One thing you can say about Microsoft’s positioning in the search marketing arena is that their share of that marketplace is steadily declining. Recent attempts to put on an offensive have been mixed-results at best. Yahoo anyone? Now, with the weight of a playoff series down 3-0 in a best of seven, Microsoft brings us Live Search cashback, offering rebates for people to use their services to find and buy products. This is a component of their more focused push to bring new solutions to the SEM industry. Interesting offer, but will it attract a good slice of the search marketing pie? Will it work?
"Cashback is a neat idea, but I don’t believe it will change the behavior of the vast majority of Internet searchers," said Ian Maude, an analyst with U.K.- based firm Enders Analysis.
Searches for products online are a huge component of online search, about a third of search queries and a majority of search advertising revenue. Finding a way to pull that segment of the search audience to their platform would obviously be a big coop. From the Big Cheese himself, “This is a very big part of the $20 billion search market. Make no mistake, we are about having the best search, having the best results. Live Search cashback will help drive that,” Bill Gates at a recent press conference.
Cashback is in essence a marketing effort to promote its search, buying eyeballs and clicks with rebates. This is a marketing arena Google hasn’t had to explore, as their position keeps growing and growing in dominance organically. Google is by far the market leader, with 61.6% of all searches done online in the United States, to Microsoft’s 9.1%.
Again, Ian Maude: "Frankly, I think almost everyone will carry on using Google," he said. "There is no way they can get there without Yahoo. It’s questionable that they can do it even with Yahoo, but all these little tweaks don’t add up to much."
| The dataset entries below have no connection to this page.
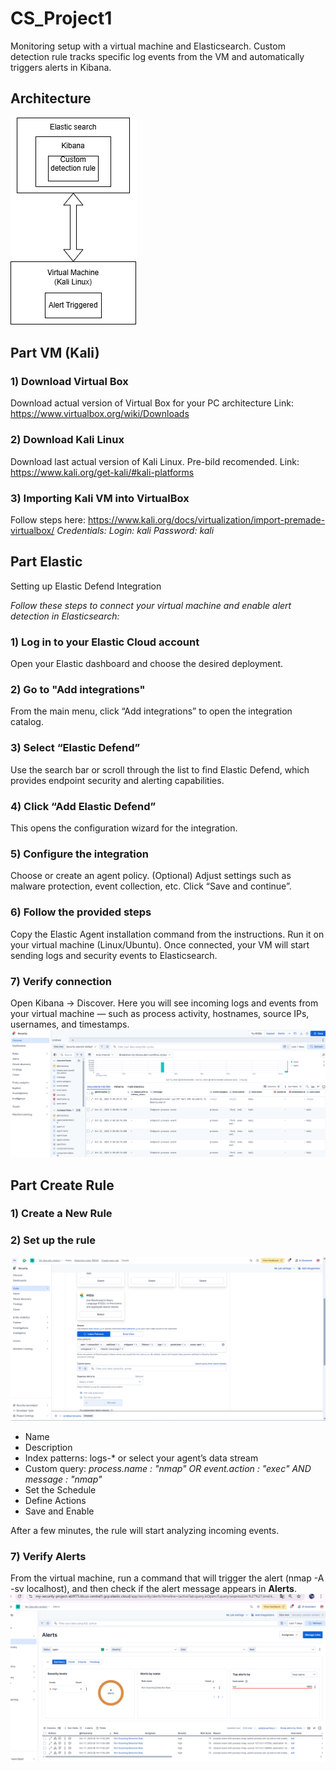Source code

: # CS_Project1
Monitoring setup with a virtual machine and Elasticsearch. Custom detection rule tracks specific log events from the VM and automatically triggers alerts in Kibana.

## Architecture
![System Architecture](images/architecture.png)

## Part VM (Kali)

### 1) Download Virtual Box 
Download actual version of Virtual Box for your PC architecture
Link: https://www.virtualbox.org/wiki/Downloads

### 2) Download Kali Linux
Download last actual version of Kali Linux. Pre-bild recomended.
Link: https://www.kali.org/get-kali/#kali-platforms

### 3) Importing Kali VM into VirtualBox
Follow steps here: https://www.kali.org/docs/virtualization/import-premade-virtualbox/
*Credentials: 
Login: kali
Password: kali*

## Part Elastic
Setting up Elastic Defend Integration

*Follow these steps to connect your virtual machine and enable alert detection in Elasticsearch:*

### 1) Log in to your Elastic Cloud account
Open your Elastic dashboard and choose the desired deployment.

### 2) Go to "Add integrations"
From the main menu, click “Add integrations” to open the integration catalog.

### 3) Select “Elastic Defend”
Use the search bar or scroll through the list to find Elastic Defend,
which provides endpoint security and alerting capabilities.

### 4) Click “Add Elastic Defend”
This opens the configuration wizard for the integration.

### 5) Configure the integration
Choose or create an agent policy.
(Optional) Adjust settings such as malware protection, event collection, etc.
Click “Save and continue”.

### 6) Follow the provided steps
Copy the Elastic Agent installation command from the instructions.
Run it on your virtual machine (Linux/Ubuntu).
Once connected, your VM will start sending logs and security events to Elasticsearch.

### 7) Verify connection
Open Kibana → Discover.
Here you will see incoming logs and events from your virtual machine — such as process activity, hostnames, source IPs, usernames, and timestamps.
![Discover View](images/discover_view.png)

## Part Create Rule
### 1) Create a New Rule

### 2) Set up the rule 
![Rule Configurations](images/create_rule.png)

* Name
* Description
* Index patterns: logs-* or select your agent’s data stream
* Custom query: 
*process.name : "nmap" OR event.action : "exec" AND message : "*nmap*"*
* Set the Schedule
* Define Actions
* Save and Enable

After a few minutes, the rule will start analyzing incoming events.

### 7) Verify Alerts
From the virtual machine, run a command that will trigger the alert (nmap -A -sv localhost), and then check if the alert message appears in **Alerts**.
![Alert Example](images/alert.png)



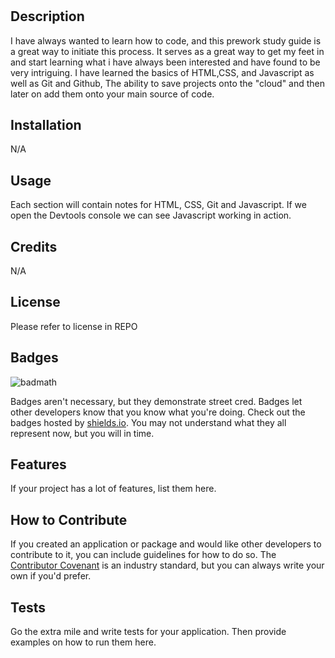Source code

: 
# <Prework-StudyGuide>

## Description

I have always wanted to learn how to code, and this prework study guide is a great way to initiate this process. It serves as a great way to get my feet in and start learning what i have always been interested and have found to be very intriguing. I have learned the basics of HTML,CSS, and Javascript as well as Git and Github, The ability to save projects onto the "cloud" and then later on add them onto your main source of code.

## Installation

N/A

## Usage

Each section will contain notes for HTML, CSS, Git and Javascript. If we open the Devtools console we can see Javascript working in action.

## Credits

N/A

## License

Please refer to license in REPO

## Badges

![badmath](https://img.shields.io/github/languages/top/nielsenjared/badmath)

Badges aren't necessary, but they demonstrate street cred. Badges let other developers know that you know what you're doing. Check out the badges hosted by [shields.io](https://shields.io/). You may not understand what they all represent now, but you will in time.

## Features

If your project has a lot of features, list them here.

## How to Contribute

If you created an application or package and would like other developers to contribute to it, you can include guidelines for how to do so. The [Contributor Covenant](https://www.contributor-covenant.org/) is an industry standard, but you can always write your own if you'd prefer.

## Tests

Go the extra mile and write tests for your application. Then provide examples on how to run them here.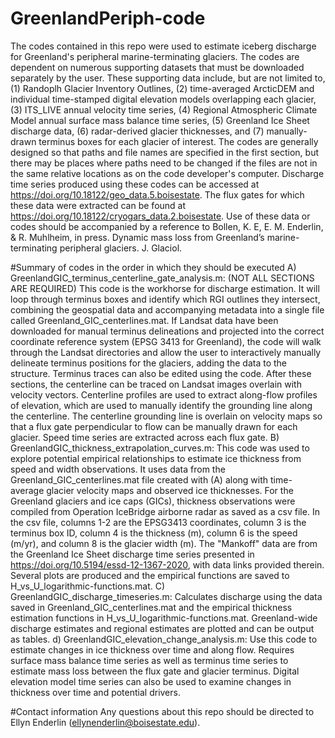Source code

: # GreenlandPeriph-code
The codes contained in this repo were used to estimate iceberg discharge for Greenland's peripheral marine-terminating glaciers. The codes are dependent on numerous supporting datasets that must be downloaded separately by the user. These supporting data include, but are not limited to, (1) Randoplh Glacier Inventory Outlines, (2) time-averaged ArcticDEM and individual time-stamped digital elevation models overlapping each glacier, (3) ITS_LIVE annual velocity time series, (4) Regional Atmospheric Climate Model annual surface mass balance time series, (5) Greenland Ice Sheet discharge data, (6) radar-derived glacier thicknesses, and (7) manually-drawn terminus boxes for each glacier of interest.
The codes are generally designed so that paths and file names are specified in the first section, but there may be places where paths need to be changed if the files are not in the same relative locations as on the code developer's computer.
Discharge time series produced using these codes can be accessed at https://doi.org/10.18122/geo_data.5.boisestate. The flux gates for which these data were extracted can be found at https://doi.org/10.18122/cryogars_data.2.boisestate.
Use of these data or codes should be accompanied by a reference to Bollen, K. E, E. M. Enderlin, & R. Muhlheim, in press. Dynamic mass loss from Greenland’s marine-terminating peripheral glaciers. J. Glaciol.

#Summary of codes in the order in which they should be executed
A) GreenlandGIC_terminus_centerline_gate_analysis.m: (NOT ALL SECTIONS ARE REQUIRED) This code is the workhorse for discharge estimation. It will loop through terminus boxes and identify which RGI outlines they intersect, combining the geospatial data and accompanying metadata into a single file called Greenland_GIC_centerlines.mat. If Landsat data have been downloaded for manual terminus delineations and projected into the correct coordinate reference system (EPSG 3413 for Greenland), the code will walk through the Landsat directories and allow the user to interactively manually delineate terminus positions for the glaciers, adding the data to the structure. Terminus traces can also be edited using the code. After these sections, the centerline can be traced on Landsat images overlain with velocity vectors. Centerline profiles are used to extract along-flow profiles of elevation, which are used to manually identify the grounding line along the centerline. The centerline grounding line is overlain on velocity maps so that a flux gate perpendicular to flow can be manually drawn for each glacier. Speed time series are extracted across each flux gate. 
B) GreenlandGIC_thickness_extrapolation_curves.m: This code was used to explore potential empirical relationships to estimate ice thickness from speed and width observations. It uses data from the Greenland_GIC_centerlines.mat file created with (A) along with time-average glacier velocity maps and observed ice thicknesses. For the Greenland glaciers and ice caps (GICs), thickness observations were compiled from Operation IceBridge airborne radar as saved as a csv file. In the csv file, columns 1-2 are the EPSG3413 coordinates, column 3 is the terminus box ID, column 4 is the thickness (m), column 6 is the speed (m/yr), and column 8 is the glacier width (m). The "Mankoff" data are from the Greenland Ice Sheet discharge time series presented in https://doi.org/10.5194/essd-12-1367-2020, with data links provided therein. Several plots are produced and the empirical functions are saved to H_vs_U_logarithmic-functions.mat.
C) GreenlandGIC_discharge_timeseries.m: Calculates discharge using the data saved in Greenland_GIC_centerlines.mat and the empirical thickness estimation functions in H_vs_U_logarithmic-functions.mat. Greenland-wide discharge estimates and regional estimates are plotted and can be output as tables.
d) GreenlandGIC_elevation_change_analysis.m: Use this code to estimate changes in ice thickness over time and along flow. Requires surface mass balance time series as well as terminus time series to estimate mass loss between the flux gate and glacier terminus. Digital elevation model time series can also be used to examine changes in thickness over time and potential drivers. 

#Contact information
Any questions about this repo should be directed to Ellyn Enderlin (ellynenderlin@boisestate.edu).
So, Microsoft will probably continue to be "microsoft" when it comes to online search. One promising note: As part of Cashback Microsoft will allow marketers to pay for advertising only when people buy a product, rather than when they simply click on an ad. And this points to a more tailored and accountable environment to entice advertisers to utilize better and more advantageous marketing platforms. Do that, and do it well, and Microsoft my have its foot in the door. Oh yeah, you gotta buy Yahoo though too!